Content-addressable storage provides a solid foundation for data archiving, and major storage vendors are rolling out product offerings. We discuss the drivers for implementing CAS as well as what the

October 6, 2006

7 Min Read
Network Computing logo

 

 

There's been a lot of buzz in legal circles recently about United States v KPMG LLP. Short story, the feds accused the accounting firm of cooking up illegal tax shelters for rich clients. What caught our eye isn't the $456 million the firm will pay or even the $2.5 billion in evaded taxes. We noticed the case thus far has generated, in electronic or paper form, 5 million to 6 million pages of discoverable documents, of all shapes, sizes and types.
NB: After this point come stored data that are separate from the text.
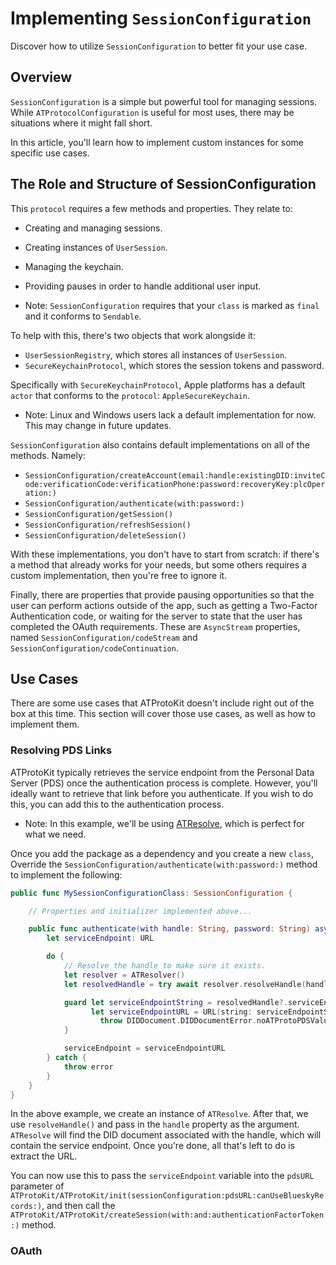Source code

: # Implementing `SessionConfiguration`

Discover how to utilize `SessionConfiguration` to better fit your use case.

## Overview

``SessionConfiguration`` is a simple but powerful tool for managing sessions. While ``ATProtocolConfiguration`` is useful for most uses, there may be situations where it might fall short.

In this article, you'll learn how to implement custom instances for some specific use cases.

## The Role and Structure of SessionConfiguration

This `protocol` requires a few methods and properties. They relate to:
- Creating and managing sessions.
- Creating instances of ``UserSession``.
- Managing the keychain.
- Providing pauses in order to handle additional user input.

- Note: `SessionConfiguration` requires that your `class` is marked as `final` and it conforms to `Sendable`.

To help with this, there's two objects that work alongside it:
- ``UserSessionRegistry``, which stores all instances of ``UserSession``.
- ``SecureKeychainProtocol``, which stores the session tokens and password.

Specifically with `SecureKeychainProtocol`, Apple platforms has a default `actor` that conforms to the `protocol`: ``AppleSecureKeychain``.
- Note: Linux and Windows users lack a default implementation for now. This may change in future updates.

`SessionConfiguration` also contains default implementations on all of the methods. Namely:
- ``SessionConfiguration/createAccount(email:handle:existingDID:inviteCode:verificationCode:verificationPhone:password:recoveryKey:plcOperation:)``
- ``SessionConfiguration/authenticate(with:password:)``
- ``SessionConfiguration/getSession()``
- ``SessionConfiguration/refreshSession()``
- ``SessionConfiguration/deleteSession()``

With these implementations, you don't have to start from scratch: if there's a method that already works for your needs, but some others requires a custom implementation, then you're free to ignore it.

Finally, there are properties that provide pausing opportunities so that the user can perform actions outside of the app, such as getting a Two-Factor Authentication code, or waiting for the server to state that the user has completed the OAuth requirements. These are `AsyncStream` properties, named ``SessionConfiguration/codeStream`` and ``SessionConfiguration/codeContinuation``.

## Use Cases

There are some use cases that ATProtoKit doesn't include right out of the box at this time. This section will cover those use cases, as well as how to implement them.

### Resolving PDS Links

ATProtoKit typically retrieves the service endpoint from the Personal Data Server (PDS) once the authentication process is complete. However, you'll ideally want to retrieve that link before you authenticate. If you wish to do this, you can add this to the authentication process.

- Note: In this example, we'll be using [ATResolve](https://github.com/mattmassicotte/ATResolve), which is perfect for what we need.

Once you add the package as a dependency and you create a new `class`, Override the ``SessionConfiguration/authenticate(with:password:)`` method to implement the following:
```swift
public func MySessionConfigurationClass: SessionConfiguration {

    // Properties and initializer implemented above...

    public func authenticate(with handle: String, password: String) async throws {
        let serviceEndpoint: URL

        do {
            // Resolve the handle to make sure it exists.
            let resolver = ATResolver()
            let resolvedHandle = try await resolver.resolveHandle(handle)

            guard let serviceEndpointString = resolvedHandle?.serviceEndpoint,
                  let serviceEndpointURL = URL(string: serviceEndpointString) else {
                    throw DIDDocument.DIDDocumentError.noATProtoPDSValue
            }

            serviceEndpoint = serviceEndpointURL
        } catch {
            throw error
        }
    }
}
```

In the above example, we create an instance of `ATResolve`. After that, we use `resolveHandle()` and pass in the `handle` property as the argument. `ATResolve` will find the DID document associated with the handle, which will contain the service endpoint. Once you're done, all that's left to do is extract the URL.

You can now use this to pass the `serviceEndpoint` variable into the `pdsURL` parameter of ``ATProtoKit/ATProtoKit/init(sessionConfiguration:pdsURL:canUseBlueskyRecords:)``, and then call the ``ATProtoKit/ATProtoKit/createSession(with:and:authenticationFactorToken:)`` method.

### OAuth


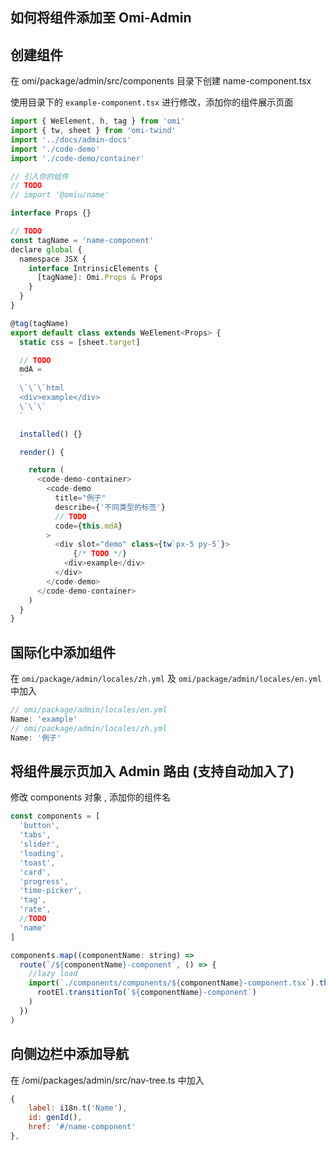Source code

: ## 如何将组件添加至 Omi-Admin

## 创建组件

在 omi/package/admin/src/components 目录下创建 name-component.tsx

使用目录下的 `example-component.tsx` 进行修改，添加你的组件展示页面

```js
import { WeElement, h, tag } from 'omi'
import { tw, sheet } from 'omi-twind'
import '../docs/admin-docs'
import './code-demo'
import './code-demo/container'

// 引入你的组件
// TODO
// import '@omiu/name'

interface Props {}

// TODO
const tagName = 'name-component'
declare global {
  namespace JSX {
    interface IntrinsicElements {
      [tagName]: Omi.Props & Props
    }
  }
}

@tag(tagName)
export default class extends WeElement<Props> {
  static css = [sheet.target]

  // TODO
  mdA =
  `
  \`\`\`html
  <div>example</div>
  \`\`\`
  `

  installed() {}

  render() {

    return (
      <code-demo-container>
        <code-demo
          title="例子"
          describe={'不同类型的标签'}
          // TODO
          code={this.mdA}
        >
          <div slot="demo" class={tw`px-5 py-5`}>
              {/* TODO */}
            <div>example</div>
          </div>
        </code-demo>
      </code-demo-container>
    )
  }
}

```

## 国际化中添加组件

在 `omi/package/admin/locales/zh.yml` 及 `omi/package/admin/locales/en.yml` 中加入

```js
// omi/package/admin/locales/en.yml
Name: 'example'
// omi/package/admin/locales/zh.yml
Name: '例子'
```

## 将组件展示页加入 Admin 路由 (支持自动加入了)

修改 components 对象 , 添加你的组件名

```js
const components = [
  'button',
  'tabs',
  'slider',
  'loading',
  'toast',
  'card',
  'progress',
  'time-picker',
  'tag',
  'rate',
  //TODO
  'name'
]
```

```js
components.map((componentName: string) =>
  route(`/${componentName}-component`, () => {
    //lazy load
    import(`./components/components/${componentName}-component.tsx`).then(() =>
      rootEl.transitionTo(`${componentName}-component`)
    )
  })
)
```

## 向侧边栏中添加导航

在 /omi/packages/admin/src/nav-tree.ts 中加入

```js
{
    label: i18n.t('Name'),
    id: genId(),
    href: '#/name-component'
},
```
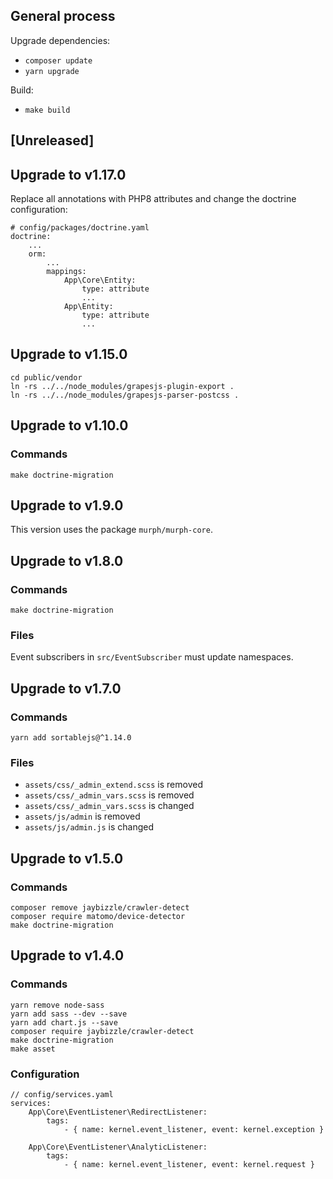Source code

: ## General process

Upgrade dependencies:

* `composer update`
* `yarn upgrade`

Build:

* `make build`

## [Unreleased]

## Upgrade to v1.17.0

Replace all annotations with PHP8 attributes and change the doctrine configuration:

```
# config/packages/doctrine.yaml
doctrine:
    ...
    orm:
        ...
        mappings:
            App\Core\Entity:
                type: attribute
                ...
            App\Entity:
                type: attribute
                ...
```

## Upgrade to v1.15.0

```
cd public/vendor
ln -rs ../../node_modules/grapesjs-plugin-export .
ln -rs ../../node_modules/grapesjs-parser-postcss .
```

## Upgrade to v1.10.0
### Commands

```
make doctrine-migration
```


## Upgrade to v1.9.0

This version uses the package `murph/murph-core`.


## Upgrade to v1.8.0
### Commands

```
make doctrine-migration
```

### Files

Event subscribers in `src/EventSubscriber` must update namespaces.

## Upgrade to v1.7.0
### Commands

```
yarn add sortablejs@^1.14.0

```

### Files

* `assets/css/_admin_extend.scss` is removed
* `assets/css/_admin_vars.scss` is removed
* `assets/css/_admin_vars.scss` is changed
* `assets/js/admin` is removed
* `assets/js/admin.js` is changed


## Upgrade to v1.5.0
### Commands

```
composer remove jaybizzle/crawler-detect
composer require matomo/device-detector
make doctrine-migration
```

## Upgrade to v1.4.0
### Commands

```
yarn remove node-sass
yarn add sass --dev --save
yarn add chart.js --save
composer require jaybizzle/crawler-detect
make doctrine-migration
make asset
```

### Configuration

```
// config/services.yaml
services:
    App\Core\EventListener\RedirectListener:
        tags:
            - { name: kernel.event_listener, event: kernel.exception }

    App\Core\EventListener\AnalyticListener:
        tags:
            - { name: kernel.event_listener, event: kernel.request }
```
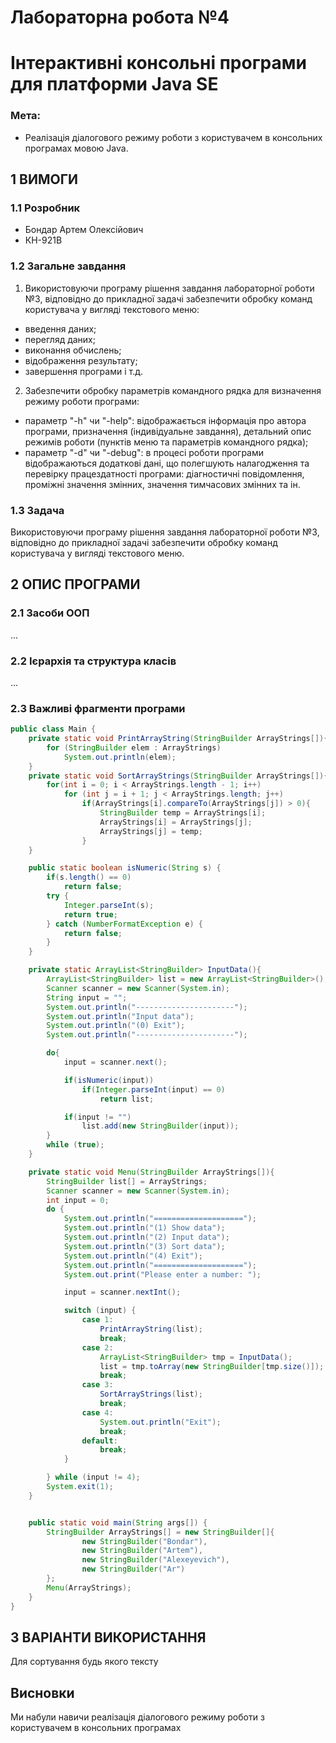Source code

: # Лабораторна робота №4
# Інтерактивні консольні програми для платформи Java SE

### Мета:
- Реалізація діалогового режиму роботи з користувачем в консольних програмах мовою Java.

## 1 ВИМОГИ
### 1.1 Розробник
- Бондар Артем Олексiйович
- КН-921В

### 1.2 Загальне завдання
1. Використовуючи програму рішення завдання лабораторної роботи №3, відповідно до прикладної задачі забезпечити обробку команд користувача у вигляді текстового меню:
- введення даних;
- перегляд даних;
- виконання обчислень;
- відображення результату;
- завершення програми і т.д.

2. Забезпечити обробку параметрів командного рядка для визначення режиму роботи програми:
- параметр "-h" чи "-help": відображається інформація про автора програми, призначення (індивідуальне завдання), детальний опис режимів роботи (пунктів меню та параметрів командного рядка);
- параметр "-d" чи "-debug": в процесі роботи програми відображаються додаткові дані, що полегшують налагодження та перевірку працездатності програми: діагностичні повідомлення, проміжні значення змінних, значення тимчасових змінних та ін.

### 1.3 Задача
Використовуючи програму рішення завдання лабораторної роботи №3, відповідно до прикладної задачі забезпечити обробку команд користувача у вигляді текстового меню.

## 2 ОПИС ПРОГРАМИ

### 2.1 Засоби ООП
...

### 2.2 Ієрархія та структура класів
...

### 2.3 Важливі фрагменти програми
```java
public class Main {
    private static void PrintArrayString(StringBuilder ArrayStrings[]){
        for (StringBuilder elem : ArrayStrings)
            System.out.println(elem);
    }
    private static void SortArrayStrings(StringBuilder ArrayStrings[]){
        for(int i = 0; i < ArrayStrings.length - 1; i++)
            for (int j = i + 1; j < ArrayStrings.length; j++)
                if(ArrayStrings[i].compareTo(ArrayStrings[j]) > 0){
                    StringBuilder temp = ArrayStrings[i];
                    ArrayStrings[i] = ArrayStrings[j];
                    ArrayStrings[j] = temp;
                }
    }

    public static boolean isNumeric(String s) {
        if(s.length() == 0)
            return false;
        try {
            Integer.parseInt(s);
            return true;
        } catch (NumberFormatException e) {
            return false;
        }
    }

    private static ArrayList<StringBuilder> InputData(){
        ArrayList<StringBuilder> list = new ArrayList<StringBuilder>();
        Scanner scanner = new Scanner(System.in);
        String input = "";
        System.out.println("----------------------");
        System.out.println("Input data");
        System.out.println("(0) Exit");
        System.out.println("----------------------");

        do{
            input = scanner.next();

            if(isNumeric(input))
                if(Integer.parseInt(input) == 0)
                    return list;

            if(input != "")
                list.add(new StringBuilder(input));
        }
        while (true);
    }

    private static void Menu(StringBuilder ArrayStrings[]){
        StringBuilder list[] = ArrayStrings;
        Scanner scanner = new Scanner(System.in);
        int input = 0;
        do {
            System.out.println("====================");
            System.out.println("(1) Show data");
            System.out.println("(2) Input data");
            System.out.println("(3) Sort data");
            System.out.println("(4) Exit");
            System.out.println("====================");
            System.out.print("Please enter a number: ");

            input = scanner.nextInt();

            switch (input) {
                case 1:
                    PrintArrayString(list);
                    break;
                case 2:
                    ArrayList<StringBuilder> tmp = InputData();
                    list = tmp.toArray(new StringBuilder[tmp.size()]);
                    break;
                case 3:
                    SortArrayStrings(list);
                    break;
                case 4:
                    System.out.println("Exit");
                    break;
                default:
                    break;
            }

        } while (input != 4);
        System.exit(1);
    }


    public static void main(String args[]) {
        StringBuilder ArrayStrings[] = new StringBuilder[]{
                new StringBuilder("Bondar"),
                new StringBuilder("Artem"),
                new StringBuilder("Alexeyevich"),
                new StringBuilder("Ar")
        };
        Menu(ArrayStrings);
    }
}

```

## 3 ВАРІАНТИ ВИКОРИСТАННЯ
Для сортування будь якого тексту

## Висновки
Ми набули навичи реалізація діалогового режиму роботи з користувачем в консольних програмах
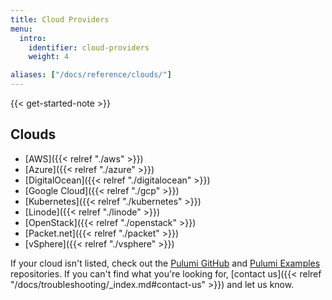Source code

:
 ```yaml
---
title: Cloud Providers
menu:
  intro:
    identifier: cloud-providers
    weight: 4

aliases: ["/docs/reference/clouds/"]
---
```


{{< get-started-note >}}

## Clouds

* [AWS]({{< relref "./aws" >}})
* [Azure]({{< relref "./azure" >}})
* [DigitalOcean]({{< relref "./digitalocean" >}})
* [Google Cloud]({{< relref "./gcp" >}})
* [Kubernetes]({{< relref "./kubernetes" >}})
* [Linode]({{< relref "./linode" >}})
* [OpenStack]({{< relref "./openstack" >}})
* [Packet.net]({{< relref "./packet" >}})
* [vSphere]({{< relref "./vsphere" >}})

If your cloud isn't listed, check out the [Pulumi GitHub](https://github.com/pulumi) and
[Pulumi Examples](https://github.com/pulumi/examples) repositories. If you can't find what you're looking for, [contact us]({{< relref "/docs/troubleshooting/_index.md#contact-us" >}}) and let us know.
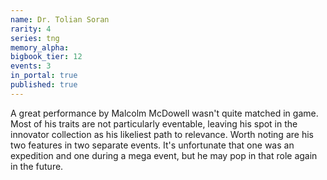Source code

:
 ```yaml
---
name: Dr. Tolian Soran
rarity: 4
series: tng
memory_alpha:
bigbook_tier: 12
events: 3
in_portal: true
published: true
---
```


A great performance by 	Malcolm McDowell wasn't quite matched in game. Most of his traits are not particularly eventable, leaving his spot in the innovator collection as his likeliest path to relevance. Worth noting are his two features in two separate events. It's unfortunate that one was an expedition and one during a mega event, but he may pop in that role again in the future.
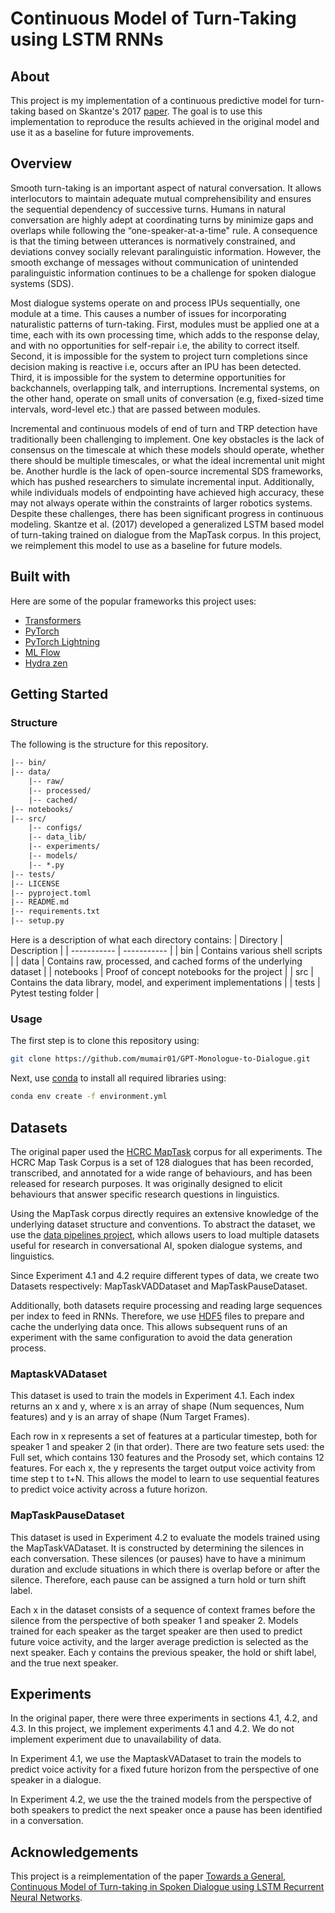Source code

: # Continuous Model of Turn-Taking using LSTM RNNs

## About

This project is my implementation of a continuous predictive model for turn-taking based on Skantze's 2017 [paper](https://www.diva-portal.org/smash/get/diva2:1141130/FULLTEXT01.pdf). The goal is to use this implementation to reproduce the results achieved in the original model and use it as a baseline for future improvements.

## Overview

Smooth turn-taking is an important aspect of natural conversation. It allows interlocutors to maintain adequate mutual comprehensibility and ensures the sequential dependency of successive turns. Humans in natural conversation are highly adept at coordinating turns by minimize gaps and overlaps while following the “one-speaker-at-a-time" rule. A consequence is that the timing between utterances is normatively constrained, and deviations convey socially relevant paralinguistic information. However, the smooth exchange of messages without communication of unintended paralinguistic information continues to be a challenge for spoken dialogue systems (SDS).

 Most dialogue systems operate on and process IPUs sequentially, one module at a time. This causes a number of issues for incorporating naturalistic patterns of turn-taking. First, modules must be applied one at a time, each with its own processing time, which adds to the response delay, and with no opportunities for self-repair i.e, the ability to correct itself. Second, it is impossible for the system to project turn completions since decision making is reactive i.e, occurs after an IPU has been detected. Third, it is impossible for the system to determine opportunities for backchannels, overlapping talk, and interruptions. Incremental systems, on the other hand, operate on small units of conversation (e.g, fixed-sized time intervals, word-level etc.) that are passed between modules.

Incremental and continuous models of end of turn and TRP detection have traditionally been challenging to implement. One key obstacles is the lack of consensus on the timescale at which these models should operate, whether there should be multiple timescales, or what the ideal incremental unit might be. Another hurdle is the lack of open-source incremental SDS frameworks, which has pushed researchers to simulate incremental input. Additionally, while individuals models of endpointing have achieved high accuracy, these may not always operate within the constraints of larger robotics systems. Despite these challenges, there has been significant progress in continuous modeling. Skantze et al. (2017) developed a generalized LSTM based model of turn-taking trained on dialogue from the MapTask corpus. In this project, we reimplement this model to use as a baseline for future models.

## Built with

Here are some of the popular frameworks this project uses:

- [Transformers](https://huggingface.co/docs/transformers/index)
- [PyTorch](https://pytorch.org/)
- [PyTorch Lightning](https://www.pytorchlightning.ai/)
- [ML Flow](https://mlflow.org/)
- [Hydra zen](https://mit-ll-responsible-ai.github.io/hydra-zen/)

## Getting Started

### Structure

The following is the structure for this repository.

```txt
|-- bin/
|-- data/
    |-- raw/
    |-- processed/
    |-- cached/
|-- notebooks/
|-- src/
    |-- configs/
    |-- data_lib/
    |-- experiments/
    |-- models/
    |-- *.py
|-- tests/
|-- LICENSE
|-- pyproject.toml
|-- README.md
|-- requirements.txt
|-- setup.py
```
Here is a description of what each directory contains:
| Directory      | Description |
| ----------- | ----------- |
| bin      | Contains various shell scripts   |
| data   | Contains raw, processed, and cached forms of the underlying dataset |
| notebooks   | Proof of concept notebooks for the project |
| src   | Contains the data library, model, and experiment implementations |
| tests   | Pytest testing folder        |

### Usage

The first step is to clone this repository using:

```bash
git clone https://github.com/mumair01/GPT-Monologue-to-Dialogue.git
```

Next, use [conda](https://docs.conda.io/en/latest/) to install all required libraries using:

```bash
conda env create -f environment.yml
```

## Datasets

The original paper used the [HCRC MapTask](https://groups.inf.ed.ac.uk/maptask/) corpus for all experiments. The HCRC Map Task Corpus is a set of 128 dialogues that has been recorded, transcribed, and annotated for a wide range of behaviours, and has been released for research purposes. It was originally designed to elicit behaviours that answer specific research questions in linguistics.

Using the MapTask corpus directly requires an extensive knowledge of the underlying dataset structure and conventions. To abstract the dataset, we use the [data pipelines project](https://github.com/mumair01/Data-Pipelines), which allows users to load multiple datasets useful for research in conversational AI, spoken dialogue systems, and linguistics.

Since Experiment 4.1 and 4.2 require different types of data, we create two Datasets respectively: MapTaskVADDataset and MapTaskPauseDataset.

Additionally, both datasets require processing and reading large sequences per index to feed in RNNs. Therefore, we use [HDF5](https://www.google.com/search?q=h5py&sxsrf=ALiCzsZtFNnl14BXbvvlKpDLY0dytgkbwQ%3A1672664067101&ei=A9SyY-TmBcWr5NoP2uyq6AM&ved=0ahUKEwik9LCc96j8AhXFFVkFHVq2Cj0Q4dUDCBA&uact=5&oq=h5py&gs_lcp=Cgxnd3Mtd2l6LXNlcnAQAzIICAAQgAQQsAMyCggAEIAEELADEAoyCAgAEIAEELADMggIABCABBCwAzIHCAAQHhCwAzIJCAAQBRAeELADSgQIQRgBSgQIRhgAUM4BWOkLYPUMaAFwAHgAgAEAiAEAkgEAmAEAoAEByAEGwAEB&sclient=gws-wiz-serp) files to prepare and cache the underlying data once. This allows subsequent runs of an experiment with the same configuration to avoid the data generation process.

### MaptaskVADataset

This dataset is used to train the models in Experiment 4.1. Each index returns an x and y, where x is an array of shape (Num sequences, Num features) and y is an array of shape (Num Target Frames).

Each row in x represents a set of features at a particular timestep, both for speaker 1 and speaker 2 (in that order). There are two feature sets used: the Full set, which contains 130 features and the Prosody set, which contains 12 features. For each x, the y represents the target output voice activity from time step t to t+N. This allows the model to learn to use sequential features to predict voice activity across a future horizon.

### MapTaskPauseDataset

This dataset is used in Experiment 4.2 to evaluate the models trained using the MapTaskVADataset. It is constructed by determining the silences in each conversation. These silences (or pauses) have to have a minimum duration and exclude situations in which there is overlap before or after the silence. Therefore, each pause can be assigned a turn hold or turn shift label.

Each x in the dataset consists of a sequence of context frames before the silence from the perspective of both speaker 1 and speaker 2. Models trained for each speaker as the target speaker are then used to predict future voice activity, and the larger average prediction is selected as the next speaker. Each y contains the previous speaker, the hold or shift label, and the true next speaker.

## Experiments

In the original paper, there were three experiments in sections 4.1, 4.2, and 4.3. In this project, we implement experiments 4.1 and 4.2. We do not implement experiment due to unavailability of data.

In Experiment 4.1, we use the MaptaskVADataset to train the models to predict voice activity for a fixed future horizon from the perspective of one speaker in a dialogue.

In Experiment 4.2, we use the the trained models from the perspective of both speakers to predict the next speaker once a pause has been identified in a conversation.

## Acknowledgements

This project is a reimplementation of the paper [Towards a General, Continuous Model of Turn-taking in Spoken Dialogue using LSTM Recurrent Neural Networks](https://aclanthology.org/W17-5527.pdf).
That, my friends, is a prime example of why data-retention and digital-discovery requirements have lit a fire under the normally staid archival market.

Vendors are touting CAS (content-addressed storage), a once-boutique technology, as a way to make discovery requests more manageable. In a nutshell, a CAS system locates data by an array-assigned address, rather than by physical address or directory. Because the CAS device completely abstracts data from the hardware on which it resides, documents can be found based on content, rather than by storage location.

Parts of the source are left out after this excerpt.